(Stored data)
• • • • •

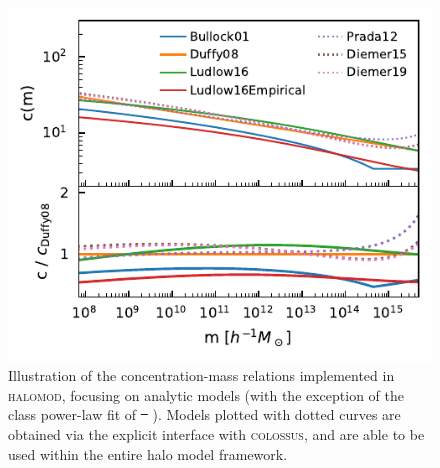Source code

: \documentclass[5p,aas_macros]{elsarticle}
\newcommand{\halomod}{\textsc{halomod}\xspace} %
\newcommand{\bd}[1]{\textcolor{purple}{\textbf{[BD: #1]}}}
\newcommand{\sgm}[1]{\textcolor{green}{\textbf{[SM: #1]}}}
\providecommand{\DIFaddtex}[1]{{\protect\color{blue}\uwave{#1}}} %
\providecommand{\DIFdeltex}[1]{{\protect\color{red}\sout{#1}}}                      %
\providecommand{\DIFdelbegin}{} %
\providecommand{\DIFdelend}{} %
\providecommand{\DIFaddFL}[1]{\DIFadd{#1}} %
\providecommand{\DIFdelFL}[1]{\DIFdel{#1}} %
\providecommand{\DIFaddbeginFL}{} %
\providecommand{\DIFaddendFL}{} %
\providecommand{\DIFdelbeginFL}{} %
\providecommand{\DIFdelendFL}{} %
\providecommand{\DIFadd}[1]{\texorpdfstring{\DIFaddtex{#1}}{#1}} %
\providecommand{\DIFdel}[1]{\texorpdfstring{\DIFdeltex{#1}}{}} %
\begin{document}
\DIFdelend \begin{figure}
  \centering
  \includegraphics[width=\linewidth]{halo_concentration_models.pdf}
  \caption[Concentration-mass-redshift relation for various models in the literature]{Illustration of the concentration-mass relations implemented in \halomod, focusing on analytic models (with the exception of the class power-law fit of \DIFdelbeginFL \DIFdelFL{\mbox{%
\cite{Duffy2008}}\hspace{0pt}%
}\DIFdelendFL \DIFaddbeginFL \DIFaddFL{\mbox{%
\citealt{Duffy2008}}\hspace{0pt}%
}\DIFaddendFL ). Models plotted with dotted curves are obtained via the explicit interface with \textsc{colossus}, and are able to be used within the entire halo model framework. }
  \label{fig:concentration}
\end{figure}



\DIFdelbegin %

\end{document}
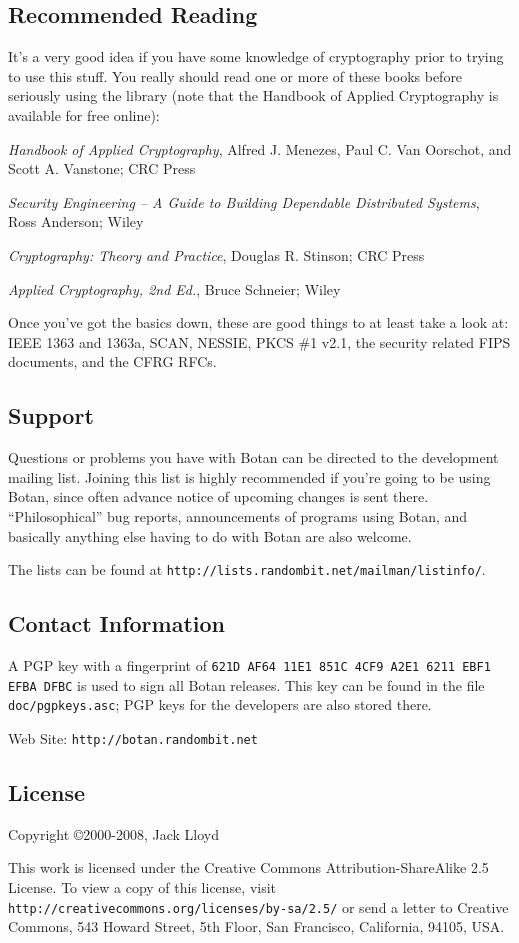 \documentclass{article}
\newcommand{\filename}[1]{\texttt{#1}}
\newcommand{\url}[1]{\texttt{#1}}
\begin{document}
\subsection{Recommended Reading}

It's a very good idea if you have some knowledge of cryptography prior
to trying to use this stuff. You really should read one or more of
these books before seriously using the library (note that the Handbook
of Applied Cryptography is available for free online):

\setlength{\parskip}{5pt}

\noindent
\textit{Handbook of Applied Cryptography}, Alfred J. Menezes,
Paul C. Van Oorschot, and Scott A. Vanstone; CRC Press

\noindent
\textit{Security Engineering -- A Guide to Building Dependable Distributed
Systems}, Ross Anderson; Wiley

\noindent
\textit{Cryptography: Theory and Practice}, Douglas R. Stinson; CRC Press

\noindent
\textit{Applied Cryptography, 2nd Ed.}, Bruce Schneier; Wiley

\noindent
Once you've got the basics down, these are good things to at least take a look
at: IEEE 1363 and 1363a, SCAN, NESSIE, PKCS \#1 v2.1, the security related FIPS
documents, and the CFRG RFCs.

\subsection{Support}

Questions or problems you have with Botan can be directed to the
development mailing list. Joining this list is highly recommended if
you're going to be using Botan, since often advance notice of upcoming
changes is sent there. ``Philosophical'' bug reports, announcements of
programs using Botan, and basically anything else having to do with
Botan are also welcome.

The lists can be found at
\url{http://lists.randombit.net/mailman/listinfo/}.

\subsection{Contact Information}

A PGP key with a fingerprint of
\verb|621D AF64 11E1 851C 4CF9 A2E1 6211 EBF1 EFBA DFBC| is used to sign all
Botan releases. This key can be found in the file \filename{doc/pgpkeys.asc};
PGP keys for the developers are also stored there.

\vskip 5pt \noindent
Web Site: \url{http://botan.randombit.net}

\subsection{License}

Copyright \copyright  2000-2008, Jack Lloyd

This work is licensed under the Creative Commons
Attribution-ShareAlike 2.5 License. To view a copy of this license,
visit \url{http://creativecommons.org/licenses/by-sa/2.5/} or send a
letter to Creative Commons, 543 Howard Street, 5th Floor, San
Francisco, California, 94105, USA.
\end{document}
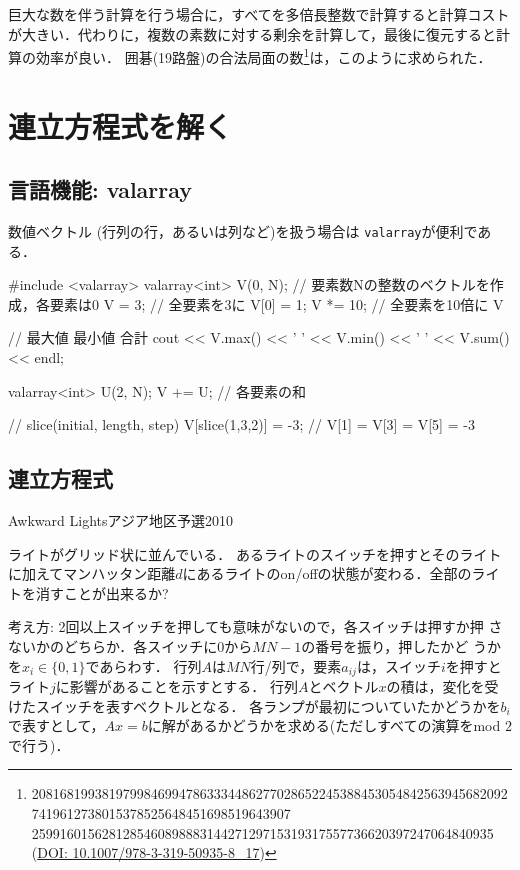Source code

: \begin{versionbeta}
巨大な数を伴う計算を行う場合に，すべてを多倍長整数で計算すると計算コストが大きい．代わりに，複数の素数に対する剰余を計算して，最後に復元すると計算の効率が良い．
囲碁(19路盤)の合法局面の数\footnote{208168199381979984699478633344862770286522453884530548425639456820927419612738015378525648451698519643907
259916015628128546089888314427129715319317557736620397247064840935 (\url{DOI: 10.1007/978-3-319-50935-8_17})}は，このように求められた．


\section{連立方程式を解く}

\subsection{言語機能: valarray}

数値ベクトル (行列の行，あるいは列など)を扱う場合は \texttt{valarray}が便利である．

\begin{cbox}
#include <valarray>
valarray<int> V(0, N);  // 要素数Nの整数のベクトルを作成，各要素は0
V = 3; // 全要素を3に
V[0] = 1;
V *= 10; // 全要素を10倍に
V 

// 最大値 最小値 合計
cout << V.max() << ' ' << V.min() << ' ' << V.sum() << endl;

valarray<int> U(2, N);
V += U; // 各要素の和

// slice(initial, length, step)
V[slice(1,3,2)] = -3; // V[1] = V[3] = V[5] = -3
\end{cbox}

\subsection{連立方程式}

\begin{pbox}{Awkward Lights}{アジア地区予選2010}

ライトがグリッド状に並んでいる．
あるライトのスイッチを押すとそのライトに加えてマンハッタン距離$d$にあるライトのon/offの状態が変わる．全部のライトを消すことが出来るか?


\end{pbox}

考え方: 2回以上スイッチを押しても意味がないので，各スイッチは押すか押
さないかのどちらか．各スイッチに$0$から$MN-1$の番号を振り，押したかど
うかを$x_i \in \{0,1\}$であらわす．
行列$A$は$MN$行/列で，要素$a_{ij}$は，スイッチ$i$を押すとライト$j$に影響があることを示すとする．
行列$A$とベクトル$x$の積は，変化を受けたスイッチを表すベクトルとなる．
各ランプが最初についていたかどうかを$b_i$で表すとして，$Ax = b$に解があるかどうかを求める(ただしすべての演算をmod $2$で行う)．


\end{versionbeta}

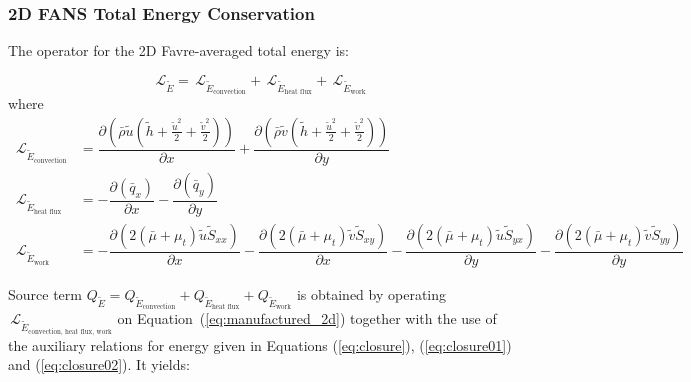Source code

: \documentclass[10pt]{article}
\newcommand{\Diff}[2] {\dfrac{\partial\left( #1\right)}{\partial #2}}
\newcommand{\diff}[2] {\dfrac{\partial #1}{\partial #2}}
\newcommand{\Lo}{\,\mathcal{L}}
\newcommand{\brho}{\bar{\rho}}
\newcommand{\bq}{\bar{q}}
\newcommand{\tu}{\tilde{u}}
\newcommand{\tv}{\tilde{v}}
\newcommand{\tS}{\tilde{S}}
\newcommand{\tE}{\tilde{E}}
\newcommand{\bmu}{\bar{\mu}}
\newcommand{\hh}{\tilde{h}}
\begin{document}
\subsubsection{2D FANS Total Energy Conservation}

The operator for the 2D  Favre-averaged total energy is:

\begin{equation*}
 \Lo_{\tE}= \Lo_{\tE_\text{convection}} + \Lo_{\tE_\text{heat flux}}+\Lo_{\tE_\text{work}}
\end{equation*}
where
\begin{equation}
\begin{split}\label{eq:E_operators}
\Lo_{\tE_\text{convection}}&= \Diff{\brho \tu \left(\hh+ \frac{\tu^2}{2} +\frac{\tv^2 }{2} \right) }{x}+\Diff{\brho \tv \left(\hh+ \frac{\tu^2}{2} +\frac{\tv^2 }{2}  \right)}{y}\\
\Lo_{\tE_\text{heat flux}}&=- \Diff{\bq_x}{x} -\Diff{\bq_y}{y}\\ %
\Lo_{\tE_\text{work}}&=-\Diff{2(\bmu+\mu_t)\tu \tS_{xx}}{x}-\Diff{2(\bmu+\mu_t)\tv \tS_{xy}}{x}-\Diff{2(\bmu+\mu_t) \tu \tS_{yx}}{y}-\Diff{2(\bmu+\mu_t)\tv \tS_{yy}}{y}
\end{split}
\end{equation}

Source term $Q_{\tE}=Q_{\tE_\text{convection}} + Q_{\tE_\text{heat flux}}+ Q_{\tE_\text{work}}$ is obtained by operating $ \Lo_{\tE_\text{convection, heat flux, work}}$ on Equation~(\ref{eq:manufactured_2d}) together with the use of the  auxiliary relations for energy given in Equations (\ref{eq:closure}), (\ref{eq:closure01}) and (\ref{eq:closure02}). It yields:
\end{document}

• • • • •

▶ **Activity**
What is the number of lines in the data that include the word "DIFdelendFL"? State only that number.

▶ **Written reply**
2